• _Data for this exercise_
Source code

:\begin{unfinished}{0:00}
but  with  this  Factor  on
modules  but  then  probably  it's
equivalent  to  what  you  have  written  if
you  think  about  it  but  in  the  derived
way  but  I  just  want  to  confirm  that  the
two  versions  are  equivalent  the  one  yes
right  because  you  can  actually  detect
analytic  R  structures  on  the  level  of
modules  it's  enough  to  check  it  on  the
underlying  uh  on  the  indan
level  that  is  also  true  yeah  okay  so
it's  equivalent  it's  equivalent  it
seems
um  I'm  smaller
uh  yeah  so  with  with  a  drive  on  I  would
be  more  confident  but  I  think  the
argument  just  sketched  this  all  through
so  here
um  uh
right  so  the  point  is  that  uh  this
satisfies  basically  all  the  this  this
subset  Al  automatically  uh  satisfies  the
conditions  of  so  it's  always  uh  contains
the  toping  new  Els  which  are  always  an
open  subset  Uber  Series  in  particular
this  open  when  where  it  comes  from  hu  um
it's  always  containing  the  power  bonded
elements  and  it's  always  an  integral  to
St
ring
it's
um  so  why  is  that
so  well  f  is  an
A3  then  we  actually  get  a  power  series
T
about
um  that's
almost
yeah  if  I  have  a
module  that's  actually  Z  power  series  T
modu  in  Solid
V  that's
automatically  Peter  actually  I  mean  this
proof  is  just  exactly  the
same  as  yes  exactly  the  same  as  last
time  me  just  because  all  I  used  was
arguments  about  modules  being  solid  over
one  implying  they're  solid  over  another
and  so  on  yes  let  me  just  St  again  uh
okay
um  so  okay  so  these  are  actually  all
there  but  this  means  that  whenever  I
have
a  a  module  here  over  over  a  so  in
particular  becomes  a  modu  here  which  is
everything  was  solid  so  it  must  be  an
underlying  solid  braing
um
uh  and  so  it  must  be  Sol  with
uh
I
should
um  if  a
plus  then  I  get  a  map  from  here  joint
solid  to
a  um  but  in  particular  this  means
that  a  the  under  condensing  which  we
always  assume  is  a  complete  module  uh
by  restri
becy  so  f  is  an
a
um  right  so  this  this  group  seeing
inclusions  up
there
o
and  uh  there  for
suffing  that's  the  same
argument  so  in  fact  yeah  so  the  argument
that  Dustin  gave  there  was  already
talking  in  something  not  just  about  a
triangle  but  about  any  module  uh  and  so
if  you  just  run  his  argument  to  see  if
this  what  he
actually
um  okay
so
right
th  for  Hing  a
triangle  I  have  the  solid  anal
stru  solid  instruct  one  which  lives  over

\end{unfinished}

• _The task_
Every line of the entries that includes "power" must be copied into the answer.

• _Solution_
it's  always  containing  the  power  bonded
A3  then  we  actually  get  a  power  series
module  that's  actually  Z  power  series  T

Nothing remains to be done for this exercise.